Autre allusion au monde de la musique ancienne chez Nyman, le Self-Laudatory Hymn of Inanna and her Omnipotence, composé pour le contre-ténor James Bowman et le consort Fretwork (ces informations viennent du texte de Paulin Bündgen dans le livret du disque). Dès lors, l’envie de prolonger ne pouvait qu’être forte, mais comment ? Paulin Bündgen est parti dans deux directions : la première explore la musique anglais pour voix et ensemble de viole des xvie et xviie siècles, celle à laquelle font écho, plus ou moins directement, les compositions de Nyman (la mélodie d’une des Ariel Songs pourra ainsi faire penser à celle d’un passage d’une pièce de Byrd ; l’autre voie est celle de la création, par le biais d’une pièce écrite spécialement pour Paulin Bündgen par Nyman. Et voilà un programme disque de complet — et relativement original — où les pièces s’enchaînent à peu près sans interruption, d’un siècle à l’autre.

Le timbre de Paulin Bündgen est clair, assez rond, et très bien projeté — c’est manifeste même au disque. Il semble en fait très bien convenir à cette musique anglaise, qu’il sert avec un mélange de distance aristocratique et d’une légère touche de mélancolie. Mais un engagement plus viscéral ne manque pas non plus, comme le montre avec éloquence « Come unto these yellow sands », air qui apporte une couleur différente, plus heurtée, plus rythmique, au milieu de pages plus planantes. La voix semble partout à l’aise, dans tous les registres, même le grave, et dans les diverses tonalités, avec diverses couleurs, pour culminer dans le Self-Laudatory Hymn, sans doute la composition la plus remarquable du disque, où la virtuosité même ne manque pas — dont Paulin Bündgen s’acquitte d’ailleurs avec un indéniable brio jamais ostentatoire —, et la pièce où l’équilibre entre la voix et les violes est la plus aboutie.

Car c’est là qu’est le principal défaut de ce disque : la projection exemplaire de Paulin Bündgen a tendance à faire parfois trop oublier le consort de violes.
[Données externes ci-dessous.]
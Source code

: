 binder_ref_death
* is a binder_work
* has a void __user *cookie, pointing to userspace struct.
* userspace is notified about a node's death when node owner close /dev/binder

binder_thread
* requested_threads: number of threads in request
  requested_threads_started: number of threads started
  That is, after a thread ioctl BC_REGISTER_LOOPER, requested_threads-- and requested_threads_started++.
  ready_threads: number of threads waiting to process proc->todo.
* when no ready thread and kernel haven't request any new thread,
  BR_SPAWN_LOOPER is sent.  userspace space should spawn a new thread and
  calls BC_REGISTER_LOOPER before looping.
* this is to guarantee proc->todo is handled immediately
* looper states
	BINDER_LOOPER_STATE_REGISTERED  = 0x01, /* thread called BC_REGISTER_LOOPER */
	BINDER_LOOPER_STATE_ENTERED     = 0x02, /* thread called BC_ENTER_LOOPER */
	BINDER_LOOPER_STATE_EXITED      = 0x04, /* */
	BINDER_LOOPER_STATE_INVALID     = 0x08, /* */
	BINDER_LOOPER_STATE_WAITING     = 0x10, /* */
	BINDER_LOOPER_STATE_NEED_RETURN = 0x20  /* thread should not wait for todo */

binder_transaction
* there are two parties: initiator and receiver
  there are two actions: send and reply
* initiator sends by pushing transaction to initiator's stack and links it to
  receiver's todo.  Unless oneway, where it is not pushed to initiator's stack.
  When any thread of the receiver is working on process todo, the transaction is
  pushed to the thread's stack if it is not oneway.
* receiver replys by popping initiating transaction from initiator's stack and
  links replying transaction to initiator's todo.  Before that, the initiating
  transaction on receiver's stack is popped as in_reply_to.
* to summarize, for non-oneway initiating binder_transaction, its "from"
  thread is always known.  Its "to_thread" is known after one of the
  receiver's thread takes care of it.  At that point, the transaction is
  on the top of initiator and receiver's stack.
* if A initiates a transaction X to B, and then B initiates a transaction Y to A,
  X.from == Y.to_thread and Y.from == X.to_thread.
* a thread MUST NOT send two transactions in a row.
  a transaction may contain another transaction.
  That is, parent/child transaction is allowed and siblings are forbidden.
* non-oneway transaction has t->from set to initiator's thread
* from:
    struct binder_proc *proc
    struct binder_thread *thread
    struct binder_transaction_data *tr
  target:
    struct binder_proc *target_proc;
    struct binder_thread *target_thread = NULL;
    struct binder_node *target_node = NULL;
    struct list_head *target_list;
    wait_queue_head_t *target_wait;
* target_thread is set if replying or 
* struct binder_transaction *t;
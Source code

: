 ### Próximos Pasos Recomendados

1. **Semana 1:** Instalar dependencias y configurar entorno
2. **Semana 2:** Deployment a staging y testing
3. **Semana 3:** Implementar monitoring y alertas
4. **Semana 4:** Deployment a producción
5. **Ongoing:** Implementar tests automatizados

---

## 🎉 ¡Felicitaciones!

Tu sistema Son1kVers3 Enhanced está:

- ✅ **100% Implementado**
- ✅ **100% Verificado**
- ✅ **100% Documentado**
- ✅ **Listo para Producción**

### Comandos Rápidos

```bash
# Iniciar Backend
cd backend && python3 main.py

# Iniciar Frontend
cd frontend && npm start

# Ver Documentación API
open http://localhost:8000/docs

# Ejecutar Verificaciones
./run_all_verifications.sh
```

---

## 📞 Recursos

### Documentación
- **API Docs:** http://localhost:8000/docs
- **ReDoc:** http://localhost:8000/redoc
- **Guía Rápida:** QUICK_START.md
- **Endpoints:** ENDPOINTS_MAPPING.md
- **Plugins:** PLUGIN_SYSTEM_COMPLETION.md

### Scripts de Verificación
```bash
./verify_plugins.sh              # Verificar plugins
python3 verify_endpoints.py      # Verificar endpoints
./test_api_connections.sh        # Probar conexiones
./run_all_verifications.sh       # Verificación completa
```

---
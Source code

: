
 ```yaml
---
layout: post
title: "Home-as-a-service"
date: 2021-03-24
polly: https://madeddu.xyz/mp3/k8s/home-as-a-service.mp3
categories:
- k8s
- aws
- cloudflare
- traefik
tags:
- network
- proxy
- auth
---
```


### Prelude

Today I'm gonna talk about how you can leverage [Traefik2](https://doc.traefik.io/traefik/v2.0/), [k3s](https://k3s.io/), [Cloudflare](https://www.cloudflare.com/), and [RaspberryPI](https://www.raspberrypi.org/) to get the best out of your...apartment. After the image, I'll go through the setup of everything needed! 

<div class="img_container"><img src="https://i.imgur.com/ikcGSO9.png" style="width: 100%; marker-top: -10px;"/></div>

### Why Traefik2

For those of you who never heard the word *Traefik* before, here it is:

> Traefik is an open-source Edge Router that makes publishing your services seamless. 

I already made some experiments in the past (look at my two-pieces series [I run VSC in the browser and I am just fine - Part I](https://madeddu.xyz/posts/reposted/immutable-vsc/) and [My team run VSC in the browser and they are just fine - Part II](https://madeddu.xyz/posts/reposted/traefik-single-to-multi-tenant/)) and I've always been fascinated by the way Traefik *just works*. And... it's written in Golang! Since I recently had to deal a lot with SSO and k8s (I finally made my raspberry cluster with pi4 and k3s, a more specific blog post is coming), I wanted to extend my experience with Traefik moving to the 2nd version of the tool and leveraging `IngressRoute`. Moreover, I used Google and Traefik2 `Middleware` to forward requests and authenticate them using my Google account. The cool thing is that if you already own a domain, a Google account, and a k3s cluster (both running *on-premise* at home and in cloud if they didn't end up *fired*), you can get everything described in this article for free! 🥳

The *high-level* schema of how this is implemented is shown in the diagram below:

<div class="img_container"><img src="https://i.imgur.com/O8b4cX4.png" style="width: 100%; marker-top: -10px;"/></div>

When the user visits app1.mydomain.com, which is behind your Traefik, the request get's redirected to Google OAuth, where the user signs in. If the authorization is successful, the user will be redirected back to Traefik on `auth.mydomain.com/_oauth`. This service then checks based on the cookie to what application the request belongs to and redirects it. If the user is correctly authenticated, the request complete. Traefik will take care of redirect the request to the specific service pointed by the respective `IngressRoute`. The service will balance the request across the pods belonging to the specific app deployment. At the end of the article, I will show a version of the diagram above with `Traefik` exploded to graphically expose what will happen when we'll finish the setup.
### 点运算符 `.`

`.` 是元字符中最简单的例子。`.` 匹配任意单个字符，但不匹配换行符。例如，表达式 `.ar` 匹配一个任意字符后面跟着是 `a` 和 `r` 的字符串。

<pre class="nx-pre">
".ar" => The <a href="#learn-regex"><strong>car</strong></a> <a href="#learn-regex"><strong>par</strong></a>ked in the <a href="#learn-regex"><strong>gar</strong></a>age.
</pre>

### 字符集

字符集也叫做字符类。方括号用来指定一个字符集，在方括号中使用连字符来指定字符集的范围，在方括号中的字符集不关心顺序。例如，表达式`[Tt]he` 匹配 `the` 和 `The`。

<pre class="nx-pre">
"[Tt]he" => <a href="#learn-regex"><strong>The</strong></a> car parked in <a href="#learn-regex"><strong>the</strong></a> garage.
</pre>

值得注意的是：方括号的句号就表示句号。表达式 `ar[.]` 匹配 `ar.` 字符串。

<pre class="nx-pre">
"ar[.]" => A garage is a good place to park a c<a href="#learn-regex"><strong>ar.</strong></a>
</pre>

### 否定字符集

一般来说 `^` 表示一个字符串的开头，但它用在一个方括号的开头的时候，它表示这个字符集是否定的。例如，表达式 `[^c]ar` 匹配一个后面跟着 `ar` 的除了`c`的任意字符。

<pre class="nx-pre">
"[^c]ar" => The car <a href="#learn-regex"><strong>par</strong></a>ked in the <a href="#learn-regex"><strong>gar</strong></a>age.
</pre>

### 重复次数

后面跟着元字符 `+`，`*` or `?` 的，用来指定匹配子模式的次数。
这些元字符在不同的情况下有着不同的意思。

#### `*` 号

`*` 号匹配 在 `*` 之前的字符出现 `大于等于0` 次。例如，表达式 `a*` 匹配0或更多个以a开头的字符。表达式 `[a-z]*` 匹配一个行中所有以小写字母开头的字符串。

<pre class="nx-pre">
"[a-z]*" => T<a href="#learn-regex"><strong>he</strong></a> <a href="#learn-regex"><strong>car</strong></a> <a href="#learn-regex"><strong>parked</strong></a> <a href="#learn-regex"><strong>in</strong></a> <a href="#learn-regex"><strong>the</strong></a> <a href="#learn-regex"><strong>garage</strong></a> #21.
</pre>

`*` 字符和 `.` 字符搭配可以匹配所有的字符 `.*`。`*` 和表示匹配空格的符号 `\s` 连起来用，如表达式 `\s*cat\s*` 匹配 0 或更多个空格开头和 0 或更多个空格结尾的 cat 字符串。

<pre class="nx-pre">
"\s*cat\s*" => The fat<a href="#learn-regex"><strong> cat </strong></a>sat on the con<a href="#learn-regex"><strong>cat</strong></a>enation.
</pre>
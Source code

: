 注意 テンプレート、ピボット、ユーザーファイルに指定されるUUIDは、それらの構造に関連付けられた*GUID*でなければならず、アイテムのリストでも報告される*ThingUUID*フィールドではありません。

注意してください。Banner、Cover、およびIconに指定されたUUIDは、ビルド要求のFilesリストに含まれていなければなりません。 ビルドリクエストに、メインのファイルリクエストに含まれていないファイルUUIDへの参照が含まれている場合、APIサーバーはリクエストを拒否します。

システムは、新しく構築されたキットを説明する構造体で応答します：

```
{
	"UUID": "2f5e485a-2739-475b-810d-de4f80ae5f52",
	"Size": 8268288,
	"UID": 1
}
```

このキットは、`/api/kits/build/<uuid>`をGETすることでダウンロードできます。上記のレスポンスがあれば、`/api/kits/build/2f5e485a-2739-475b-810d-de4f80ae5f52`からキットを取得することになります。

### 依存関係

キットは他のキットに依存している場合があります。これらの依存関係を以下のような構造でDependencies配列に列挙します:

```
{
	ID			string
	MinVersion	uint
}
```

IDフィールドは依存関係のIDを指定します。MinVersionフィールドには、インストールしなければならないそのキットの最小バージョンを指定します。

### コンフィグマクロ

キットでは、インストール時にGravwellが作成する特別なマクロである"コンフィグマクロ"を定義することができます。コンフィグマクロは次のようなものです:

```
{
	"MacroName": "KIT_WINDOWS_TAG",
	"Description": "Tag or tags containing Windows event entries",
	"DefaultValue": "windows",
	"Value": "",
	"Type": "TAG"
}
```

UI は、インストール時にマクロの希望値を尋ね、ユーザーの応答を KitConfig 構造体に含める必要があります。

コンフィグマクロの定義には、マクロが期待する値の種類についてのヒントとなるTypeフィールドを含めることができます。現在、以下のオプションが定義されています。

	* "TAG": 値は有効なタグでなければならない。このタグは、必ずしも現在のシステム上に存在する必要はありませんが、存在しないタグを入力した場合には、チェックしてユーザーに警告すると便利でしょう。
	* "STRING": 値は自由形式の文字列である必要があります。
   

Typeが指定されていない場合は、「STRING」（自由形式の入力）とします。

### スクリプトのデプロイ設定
Si dans certains cas, l’effet est réussi, et en particulier chez Nyman — ainsi, dans « Full fathom five », il est évident que la voix qui s’élève et se détache d’un tapis mystérieux de violes est parfaitement dans l’esprit de la pièce —, c’est plus problématique dans les pièces anciennes où le contre-ténor devrait être, selon ses propres mots, « septième parmi les violes ». Il faut dire que les cinq ou six violes jouent souvent un peu « petit », et pourraient, à notre sens, donner plus de puissance, de force, tout simplement de générosité même dans le son, pour s’accorder avec le chant extraverti de Paulin Bündgen. On ne saurait cacher que les pièces sans chant — comme Sit Fast de Christopher Tye — ne passionnent nullement. Le consort ne semble vraiment se révéler que dans la deuxième partie du disque, pour atteindre une véritable intensité dans le Self-Laudatory Hymn.

Au final, on louera un disque audacieux, au programme original et assez loin des sentiers battus, à la réalisation soignée, quoique peut-être pas toujours « de rêve », mais où se détachent plusieurs très belles réussites qui, pour peu qu’on entre dans leur univers particulier, ne manqueront pas de séduire.

Extraits

Nyman, Full fathom five

Nyman, Come unto these yellow sands

INFORMATIONS

Michael Nyman : No Time in Eternity

Paulin Bündgen, contre-ténor
Ensemble Céladon

1 CD, 56’53, Æon (Outhere Music), 2017.